Dataset:

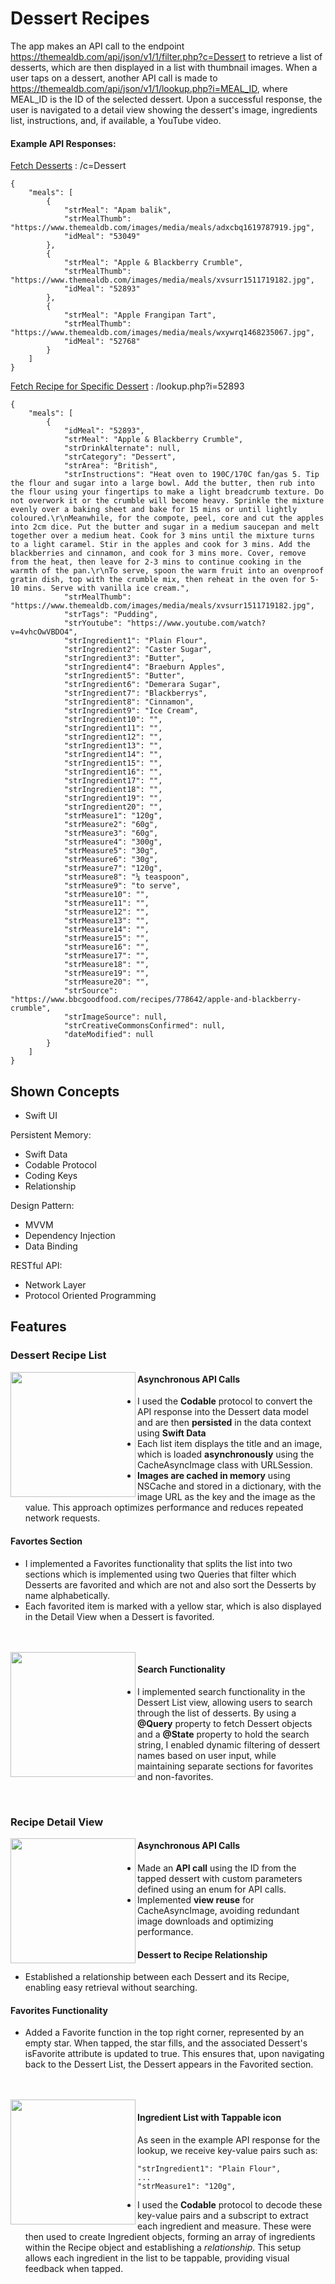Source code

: # Dessert Recipes

The app makes an API call to the endpoint https://themealdb.com/api/json/v1/1/filter.php?c=Dessert to retrieve a list of desserts, which are then displayed in a list with thumbnail images. When a user taps on a dessert, another API call is made to https://themealdb.com/api/json/v1/1/lookup.php?i=MEAL_ID, where MEAL_ID is the ID of the selected dessert. Upon a successful response, the user is navigated to a detail view showing the dessert's image, ingredients list, instructions, and, if available, a YouTube video.

#### Example API Responses:

<ins>Fetch Desserts</ins> : /c=Dessert
```
{
    "meals": [
        {
            "strMeal": "Apam balik",
            "strMealThumb": "https://www.themealdb.com/images/media/meals/adxcbq1619787919.jpg",
            "idMeal": "53049"
        },
        {
            "strMeal": "Apple & Blackberry Crumble",
            "strMealThumb": "https://www.themealdb.com/images/media/meals/xvsurr1511719182.jpg",
            "idMeal": "52893"
        },
        {
            "strMeal": "Apple Frangipan Tart",
            "strMealThumb": "https://www.themealdb.com/images/media/meals/wxywrq1468235067.jpg",
            "idMeal": "52768"
        }
    ]
}
```

<ins>Fetch Recipe for Specific Dessert</ins> : /lookup.php?i=52893
```
{
    "meals": [
        {
            "idMeal": "52893",
            "strMeal": "Apple & Blackberry Crumble",
            "strDrinkAlternate": null,
            "strCategory": "Dessert",
            "strArea": "British",
            "strInstructions": "Heat oven to 190C/170C fan/gas 5. Tip the flour and sugar into a large bowl. Add the butter, then rub into the flour using your fingertips to make a light breadcrumb texture. Do not overwork it or the crumble will become heavy. Sprinkle the mixture evenly over a baking sheet and bake for 15 mins or until lightly coloured.\r\nMeanwhile, for the compote, peel, core and cut the apples into 2cm dice. Put the butter and sugar in a medium saucepan and melt together over a medium heat. Cook for 3 mins until the mixture turns to a light caramel. Stir in the apples and cook for 3 mins. Add the blackberries and cinnamon, and cook for 3 mins more. Cover, remove from the heat, then leave for 2-3 mins to continue cooking in the warmth of the pan.\r\nTo serve, spoon the warm fruit into an ovenproof gratin dish, top with the crumble mix, then reheat in the oven for 5-10 mins. Serve with vanilla ice cream.",
            "strMealThumb": "https://www.themealdb.com/images/media/meals/xvsurr1511719182.jpg",
            "strTags": "Pudding",
            "strYoutube": "https://www.youtube.com/watch?v=4vhcOwVBDO4",
            "strIngredient1": "Plain Flour",
            "strIngredient2": "Caster Sugar",
            "strIngredient3": "Butter",
            "strIngredient4": "Braeburn Apples",
            "strIngredient5": "Butter",
            "strIngredient6": "Demerara Sugar",
            "strIngredient7": "Blackberrys",
            "strIngredient8": "Cinnamon",
            "strIngredient9": "Ice Cream",
            "strIngredient10": "",
            "strIngredient11": "",
            "strIngredient12": "",
            "strIngredient13": "",
            "strIngredient14": "",
            "strIngredient15": "",
            "strIngredient16": "",
            "strIngredient17": "",
            "strIngredient18": "",
            "strIngredient19": "",
            "strIngredient20": "",
            "strMeasure1": "120g",
            "strMeasure2": "60g",
            "strMeasure3": "60g",
            "strMeasure4": "300g",
            "strMeasure5": "30g",
            "strMeasure6": "30g",
            "strMeasure7": "120g",
            "strMeasure8": "¼ teaspoon",
            "strMeasure9": "to serve",
            "strMeasure10": "",
            "strMeasure11": "",
            "strMeasure12": "",
            "strMeasure13": "",
            "strMeasure14": "",
            "strMeasure15": "",
            "strMeasure16": "",
            "strMeasure17": "",
            "strMeasure18": "",
            "strMeasure19": "",
            "strMeasure20": "",
            "strSource": "https://www.bbcgoodfood.com/recipes/778642/apple-and-blackberry-crumble",
            "strImageSource": null,
            "strCreativeCommonsConfirmed": null,
            "dateModified": null
        }
    ]
}
```

## Shown Concepts
- Swift UI

Persistent Memory:
- Swift Data
- Codable Protocol
- Coding Keys
- Relationship

Design Pattern:
- MVVM
- Dependency Injection
- Data Binding


RESTful API:
- Network Layer
- Protocol Oriented Programming

## Features
### Dessert Recipe List
<img src="https://github.com/auza2/DessertRecipes/assets/17304405/5d82ff1d-9443-4f60-8722-00517a3f625b" width="200" align="left">

#### Asynchronous API Calls
- I used the **Codable** protocol to convert the API response into the Dessert data model and are then **persisted** in the data context using **Swift Data**
- Each list item displays the title and an image, which is loaded **asynchronously** using the CacheAsyncImage class with URLSession.
- **Images are cached in memory** using NSCache and stored in a dictionary, with the image URL as the key and the image as the value. This approach optimizes performance and reduces repeated network requests.

#### Favortes Section
- I implemented a Favorites functionality that splits the list into two sections which is implemented using two Queries that filter which Desserts are favorited and which are not and also sort the Desserts by name alphabetically.
- Each favorited item is marked with a yellow star, which is also displayed in the Detail View when a Dessert is favorited.

<br clear="left"/>
<br clear="left"/>

<img src="https://github.com/auza2/DessertRecipes/assets/17304405/96ff5fee-34a2-4d05-bae8-74beee24e1bd" width="200" align="left">

#### Search Functionality

- I implemented search functionality in the Dessert List view, allowing users to search through the list of desserts. By using a **@Query** property to fetch Dessert objects and a **@State** property to hold the search string, I enabled dynamic filtering of dessert names based on user input, while maintaining separate sections for favorites and non-favorites.

<br clear="left"/>

### Recipe Detail View
<img src="https://github.com/auza2/DessertRecipes/assets/17304405/e3ea563e-5cdc-4cad-98bf-39d1d8b5d610" width="200" align="left">

#### Asynchronous API Calls
- Made an **API call** using the ID from the tapped dessert with custom parameters defined using an enum for API calls.
- Implemented **view reuse** for CacheAsyncImage, avoiding redundant image downloads and optimizing performance.

#### Dessert to Recipe Relationship
- Established a relationship between each Dessert and its Recipe, enabling easy retrieval without searching.

#### Favorites Functionality
- Added a Favorite function in the top right corner, represented by an empty star. When tapped, the star fills, and the associated Dessert's isFavorite attribute is updated to true. This ensures that, upon navigating back to the Dessert List, the Dessert appears in the Favorited section.
<br clear="left"/>
<br clear="left"/>

<img src="https://github.com/auza2/DessertRecipes/assets/17304405/0ebf245f-a391-4476-803a-6880cc89085b" width="200" align="left">

#### Ingredient List with Tappable icon
As seen in the example API response for the lookup, we receive key-value pairs such as:
```
"strIngredient1": "Plain Flour",
...
"strMeasure1": "120g",
```
- I used the **Codable** protocol to decode these key-value pairs and a subscript to extract each ingredient and measure. These were then used to create Ingredient objects, forming an array of ingredients within the Recipe object and establishing a *relationship*. This setup allows each ingredient in the list to be tappable, providing visual feedback when tapped.

<br clear="left"/>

Problem description:
Each line above is to be duplicated exactly, and the pictures are to be omitted.

Response below:
Source code

: # Dessert Recipes

The app makes an API call to the endpoint https://themealdb.com/api/json/v1/1/filter.php?c=Dessert to retrieve a list of desserts, which are then displayed in a list with thumbnail images. When a user taps on a dessert, another API call is made to https://themealdb.com/api/json/v1/1/lookup.php?i=MEAL_ID, where MEAL_ID is the ID of the selected dessert. Upon a successful response, the user is navigated to a detail view showing the dessert's image, ingredients list, instructions, and, if available, a YouTube video.

#### Example API Responses:

<ins>Fetch Desserts</ins> : /c=Dessert
```
{
    "meals": [
        {
            "strMeal": "Apam balik",
            "strMealThumb": "https://www.themealdb.com/images/media/meals/adxcbq1619787919.jpg",
            "idMeal": "53049"
        },
        {
            "strMeal": "Apple & Blackberry Crumble",
            "strMealThumb": "https://www.themealdb.com/images/media/meals/xvsurr1511719182.jpg",
            "idMeal": "52893"
        },
        {
            "strMeal": "Apple Frangipan Tart",
            "strMealThumb": "https://www.themealdb.com/images/media/meals/wxywrq1468235067.jpg",
            "idMeal": "52768"
        }
    ]
}
```

<ins>Fetch Recipe for Specific Dessert</ins> : /lookup.php?i=52893
```
{
    "meals": [
        {
            "idMeal": "52893",
            "strMeal": "Apple & Blackberry Crumble",
            "strDrinkAlternate": null,
            "strCategory": "Dessert",
            "strArea": "British",
            "strInstructions": "Heat oven to 190C/170C fan/gas 5. Tip the flour and sugar into a large bowl. Add the butter, then rub into the flour using your fingertips to make a light breadcrumb texture. Do not overwork it or the crumble will become heavy. Sprinkle the mixture evenly over a baking sheet and bake for 15 mins or until lightly coloured.\r\nMeanwhile, for the compote, peel, core and cut the apples into 2cm dice. Put the butter and sugar in a medium saucepan and melt together over a medium heat. Cook for 3 mins until the mixture turns to a light caramel. Stir in the apples and cook for 3 mins. Add the blackberries and cinnamon, and cook for 3 mins more. Cover, remove from the heat, then leave for 2-3 mins to continue cooking in the warmth of the pan.\r\nTo serve, spoon the warm fruit into an ovenproof gratin dish, top with the crumble mix, then reheat in the oven for 5-10 mins. Serve with vanilla ice cream.",
            "strMealThumb": "https://www.themealdb.com/images/media/meals/xvsurr1511719182.jpg",
            "strTags": "Pudding",
            "strYoutube": "https://www.youtube.com/watch?v=4vhcOwVBDO4",
            "strIngredient1": "Plain Flour",
            "strIngredient2": "Caster Sugar",
            "strIngredient3": "Butter",
            "strIngredient4": "Braeburn Apples",
            "strIngredient5": "Butter",
            "strIngredient6": "Demerara Sugar",
            "strIngredient7": "Blackberrys",
            "strIngredient8": "Cinnamon",
            "strIngredient9": "Ice Cream",
            "strIngredient10": "",
            "strIngredient11": "",
            "strIngredient12": "",
            "strIngredient13": "",
            "strIngredient14": "",
            "strIngredient15": "",
            "strIngredient16": "",
            "strIngredient17": "",
            "strIngredient18": "",
            "strIngredient19": "",
            "strIngredient20": "",
            "strMeasure1": "120g",
            "strMeasure2": "60g",
            "strMeasure3": "60g",
            "strMeasure4": "300g",
            "strMeasure5": "30g",
            "strMeasure6": "30g",
            "strMeasure7": "120g",
            "strMeasure8": "¼ teaspoon",
            "strMeasure9": "to serve",
            "strMeasure10": "",
            "strMeasure11": "",
            "strMeasure12": "",
            "strMeasure13": "",
            "strMeasure14": "",
            "strMeasure15": "",
            "strMeasure16": "",
            "strMeasure17": "",
            "strMeasure18": "",
            "strMeasure19": "",
            "strMeasure20": "",
            "strSource": "https://www.bbcgoodfood.com/recipes/778642/apple-and-blackberry-crumble",
            "strImageSource": null,
            "strCreativeCommonsConfirmed": null,
            "dateModified": null
        }
    ]
}
```

## Shown Concepts
- Swift UI

Persistent Memory:
- Swift Data
- Codable Protocol
- Coding Keys
- Relationship

Design Pattern:
- MVVM
- Dependency Injection
- Data Binding


RESTful API:
- Network Layer
- Protocol Oriented Programming

## Features
### Dessert Recipe List
<img src="https://github.com/auza2/DessertRecipes/assets/17304405/5d82ff1d-9443-4f60-8722-00517a3f625b" width="200" align="left">

#### Asynchronous API Calls
- I used the **Codable** protocol to convert the API response into the Dessert data model and are then **persisted** in the data context using **Swift Data**
- Each list item displays the title and an image, which is loaded **asynchronously** using the CacheAsyncImage class with URLSession.
- **Images are cached in memory** using NSCache and stored in a dictionary, with the image URL as the key and the image as the value. This approach optimizes performance and reduces repeated network requests.

#### Favortes Section
- I implemented a Favorites functionality that splits the list into two sections which is implemented using two Queries that filter which Desserts are favorited and which are not and also sort the Desserts by name alphabetically.
- Each favorited item is marked with a yellow star, which is also displayed in the Detail View when a Dessert is favorited.

<br clear="left"/>
<br clear="left"/>

<img src="https://github.com/auza2/DessertRecipes/assets/17304405/96ff5fee-34a2-4d05-bae8-74beee24e1bd" width="200" align="left">

#### Search Functionality

- I implemented search functionality in the Dessert List view, allowing users to search through the list of desserts. By using a **@Query** property to fetch Dessert objects and a **@State** property to hold the search string, I enabled dynamic filtering of dessert names based on user input, while maintaining separate sections for favorites and non-favorites.

<br clear="left"/>

### Recipe Detail View
<img src="https://github.com/auza2/DessertRecipes/assets/17304405/e3ea563e-5cdc-4cad-98bf-39d1d8b5d610" width="200" align="left">

#### Asynchronous API Calls
- Made an **API call** using the ID from the tapped dessert with custom parameters defined using an enum for API calls.
- Implemented **view reuse** for CacheAsyncImage, avoiding redundant image downloads and optimizing performance.

#### Dessert to Recipe Relationship
- Established a relationship between each Dessert and its Recipe, enabling easy retrieval without searching.

#### Favorites Functionality
- Added a Favorite function in the top right corner, represented by an empty star. When tapped, the star fills, and the associated Dessert's isFavorite attribute is updated to true. This ensures that, upon navigating back to the Dessert List, the Dessert appears in the Favorited section.
<br clear="left"/>
<br clear="left"/>

<img src="https://github.com/auza2/DessertRecipes/assets/17304405/0ebf245f-a391-4476-803a-6880cc89085b" width="200" align="left">

#### Ingredient List with Tappable icon
As seen in the example API response for the lookup, we receive key-value pairs such as:
```
"strIngredient1": "Plain Flour",
...
"strMeasure1": "120g",
```
- I used the **Codable** protocol to decode these key-value pairs and a subscript to extract each ingredient and measure. These were then used to create Ingredient objects, forming an array of ingredients within the Recipe object and establishing a *relationship*. This setup allows each ingredient in the list to be tappable, providing visual feedback when tapped.

<br clear="left"/>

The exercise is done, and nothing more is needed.